Cool tile-based design; Automatically combines photos and videos around events; Clutter-free way of organizing content; Easy to share Flayvrs via email and social networks
Buggy performance; Can't yet remove more than one photo/video per Flayvr; Doesn't always include all photos captured for given time frame
Flayvr is a slick app that automatically combines photos and videos into collections that are easy to share, but it has some kinks.
For those who take lots of photos and videos with their iPhones, the constant scrolling and jumble of all the photos and videos in your Camera Roll can get overwhelming. Flayvr, a new app for iOS devices (coming soon for Android) aims to eliminate that mess, automatically arranging photos and videos in chronological collections. We tested this slick mobile app to see if it's good enough to replace your smartphone's standard gallery.
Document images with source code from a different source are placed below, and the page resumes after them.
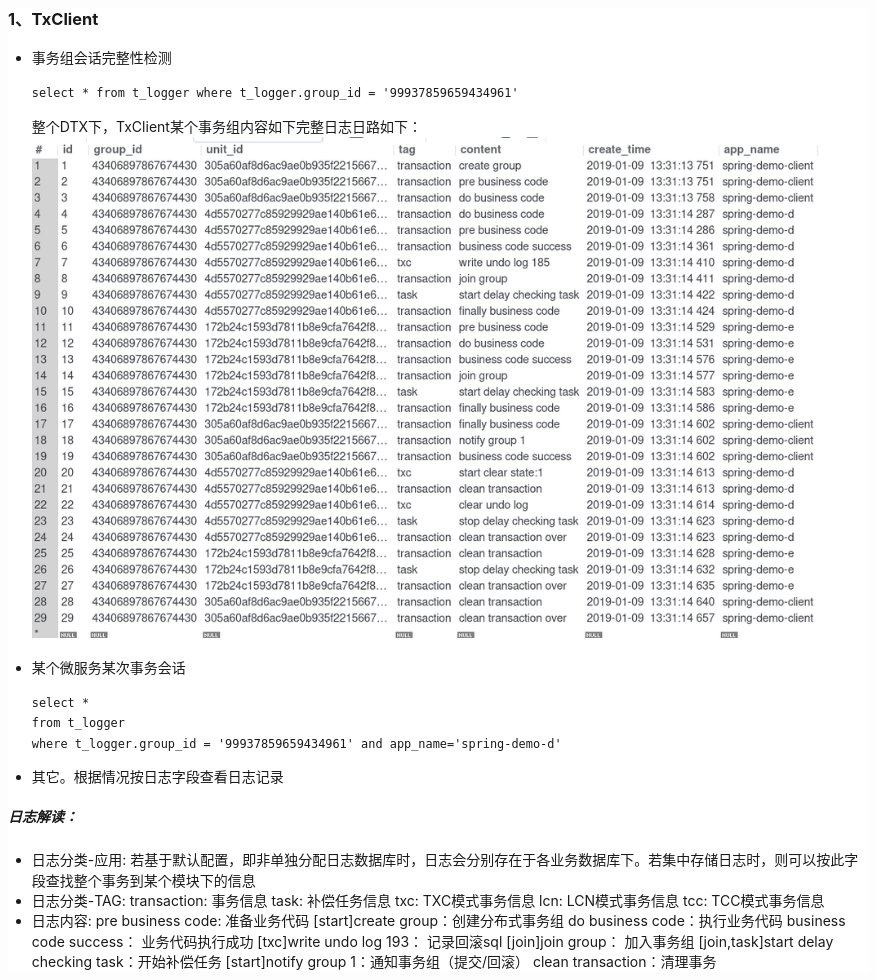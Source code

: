 ### 1、TxClient

- 事务组会话完整性检测

  ```
  select * from t_logger where t_logger.group_id = '99937859659434961'
  ```

  整个DTX下，TxClient某个事务组内容如下完整日志日路如下：
  ![tx_session](tps/tx_session.png)

- 某个微服务某次事务会话

  ```
  select * 
  from t_logger 
  where t_logger.group_id = '99937859659434961' and app_name='spring-demo-d'
  ```

- 其它。根据情况按日志字段查看日志记录

##### 日志解读：

- 日志分类-应用:
  若基于默认配置，即非单独分配日志数据库时，日志会分别存在于各业务数据库下。若集中存储日志时，则可以按此字段查找整个事务到某个模块下的信息
- 日志分类-TAG:
  transaction: 事务信息
  task: 补偿任务信息
  txc: TXC模式事务信息
  lcn: LCN模式事务信息
  tcc: TCC模式事务信息
- 日志内容:
  pre business code: 准备业务代码
  [start]create group：创建分布式事务组
  do business code：执行业务代码
  business code success： 业务代码执行成功
  [txc]write undo log 193： 记录回滚sql
  [join]join group： 加入事务组
  [join,task]start delay checking task：开始补偿任务
  [start]notify group 1：通知事务组（提交/回滚）
  clean transaction：清理事务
Flayvr instantly sorted our photos and videos by the date they were captured. For most of our Flayvrs, the app listed the exact date, but for those Flayvrs taken within the last week, it listed them by day -- for example, Last Friday. Note that Flayvrs will be created only if four or more media items are taken around the same time, and there must be photos in every Flayvr collection. For example, if you take one photo Saturday morning and 20 photos and videos Saturday evening, a Flayvr collection will be created for the evening, but not for the one morning photo.
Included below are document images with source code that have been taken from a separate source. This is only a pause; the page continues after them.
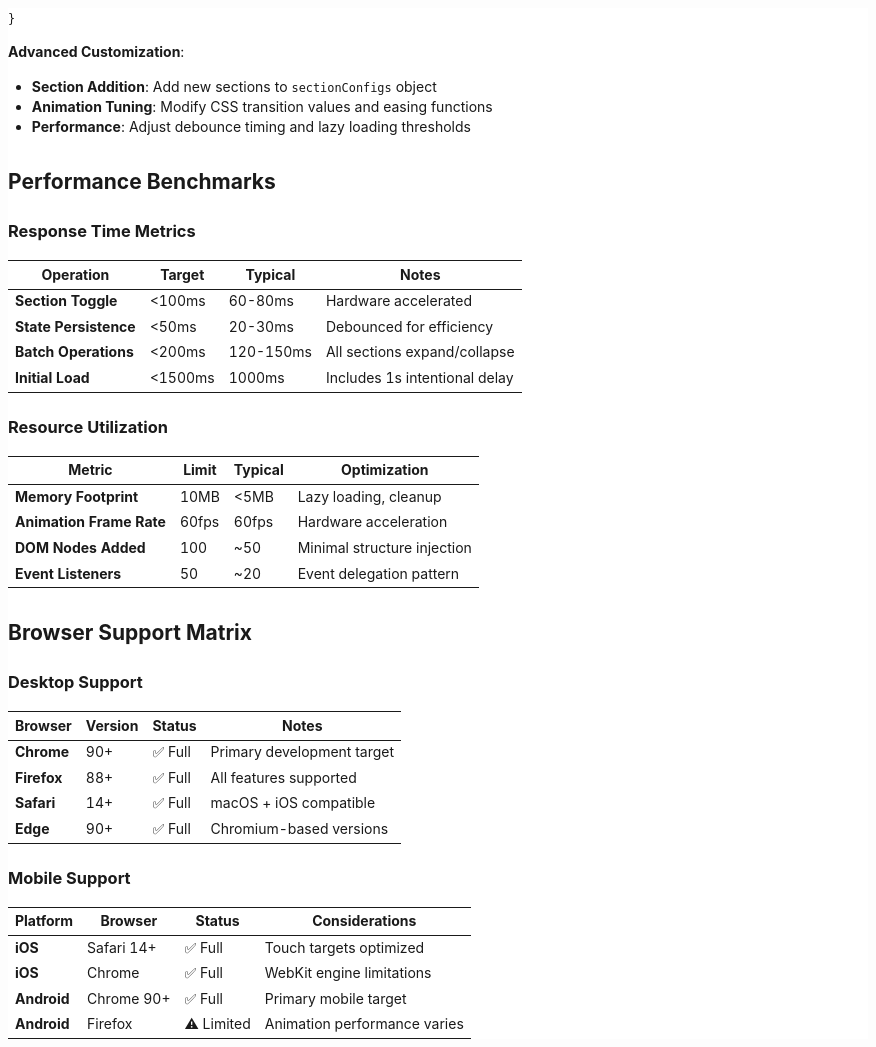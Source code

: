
 ```javascript
}
```

**Advanced Customization**:
- **Section Addition**: Add new sections to `sectionConfigs` object
- **Animation Tuning**: Modify CSS transition values and easing functions
- **Performance**: Adjust debounce timing and lazy loading thresholds

## Performance Benchmarks

### Response Time Metrics
| Operation | Target | Typical | Notes |
|-----------|--------|---------|-------|
| **Section Toggle** | <100ms | 60-80ms | Hardware accelerated |
| **State Persistence** | <50ms | 20-30ms | Debounced for efficiency |
| **Batch Operations** | <200ms | 120-150ms | All sections expand/collapse |
| **Initial Load** | <1500ms | 1000ms | Includes 1s intentional delay |

### Resource Utilization
| Metric | Limit | Typical | Optimization |
|--------|--------|---------|-------------|
| **Memory Footprint** | 10MB | <5MB | Lazy loading, cleanup |
| **Animation Frame Rate** | 60fps | 60fps | Hardware acceleration |
| **DOM Nodes Added** | 100 | ~50 | Minimal structure injection |
| **Event Listeners** | 50 | ~20 | Event delegation pattern |

## Browser Support Matrix

### Desktop Support
| Browser | Version | Status | Notes |
|---------|---------|--------|-------|
| **Chrome** | 90+ | ✅ Full | Primary development target |
| **Firefox** | 88+ | ✅ Full | All features supported |
| **Safari** | 14+ | ✅ Full | macOS + iOS compatible |
| **Edge** | 90+ | ✅ Full | Chromium-based versions |

### Mobile Support
| Platform | Browser | Status | Considerations |
|----------|---------|--------|----------------|
| **iOS** | Safari 14+ | ✅ Full | Touch targets optimized |
| **iOS** | Chrome | ✅ Full | WebKit engine limitations |
| **Android** | Chrome 90+ | ✅ Full | Primary mobile target |
| **Android** | Firefox | ⚠️ Limited | Animation performance varies |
We understand the reason behind this. Say you went to two different events in one day: You would probably want different Flayvr collections for each event. Still, if we take, say, two photos and one video at a particular event, we wish we could have a Flayvr for those media items. The developers of Flayvr say they're working on lowering the media item minimum.
Interface and Customization
Tapping on a collection launches it, but only after a 2- to 3-second delay. Videos automatically start playing, and you can flip through photos by tapping on one and then swiping. You also can pinch to zoom on photos.
A part of us likes that videos auto-play when you open a Flayvr, but we also wish that you could toggle this setting. If you happen to be listening to music when you open a collection, your tunes will get cut off.
Flayvr says you can currently remove only one photo or video per Flayvr, but that an update coming in the next few weeks will allow users to remove as many media items from a particular collection as they like. Unfortunately, the app seemed downright buggy when we tried to remove or re-add photos or videos to a collection.
For instance, sometimes we weren't permitted to delete any photos or videos from a collection, even when it had up to 10 photos. And when another person tried to remove items, at one point he could delete up to three photos, but the next second he could delete only one. Furthermore, Flayvr let him re-add those photos he had deleted, but when he tapped Done and went to view the Flayvr, those re-added photos did not show up.
We tested the social sharing component by tapping on Facebook. We then had to consent to use Flayvr with Facebook. After logging in, we were given the opportunity to tag our friends, which was easily done by scrolling to find their names/profile pictures or simply typing their names in the search bar.
After tagging all of our friends who appeared in our photos and videos, we tapped Share. We then navigated to our Facebook wall via our desktop and saw a post on our wall stating that we had "experienced a flayvr moment on flayvr." The Facebook friends we had identified in the Flayvr were correctly tagged, and they could Like or comment on the post.
There's a play button in the lower left corner of the Flayvr, and pressing it opens a new window that automatically launches the collection, with photos fading in and out so friends can see every photo or video in the collection. Videos automatically start playing, and by tapping on that particular video you can view a larger version of the clip and pause it.
We tested out sharing via Twitter, and after allowing the app to connect with the social network, it crafted a tweet for us stating, "I've just magically created a @flayvr moment from my photos and videos." We tapped Send, then checked out our Twitter profile to see the results. The link directed us to the same webpage as our Facebook post and email did, with the same functionality.
Flayvr vs. Instagram
Note that Flayvrs cannot be shared via Instagram. Since a Flayvr collection is its own piece of multimedia and not simply a photo, it's impossible to drag a collection into Instagram to apply filters and share with friends.
However, there are some kinks the company needs to work out, such as the inability to delete more than one photo/video per collection and to create Flayvrs with fewer than four media items. We also wish Android users could join in on the fun, though a version is promised soon. Overall, if you're looking for a cool new way to enjoy and share your photos and videos, Flayvr is worth a download.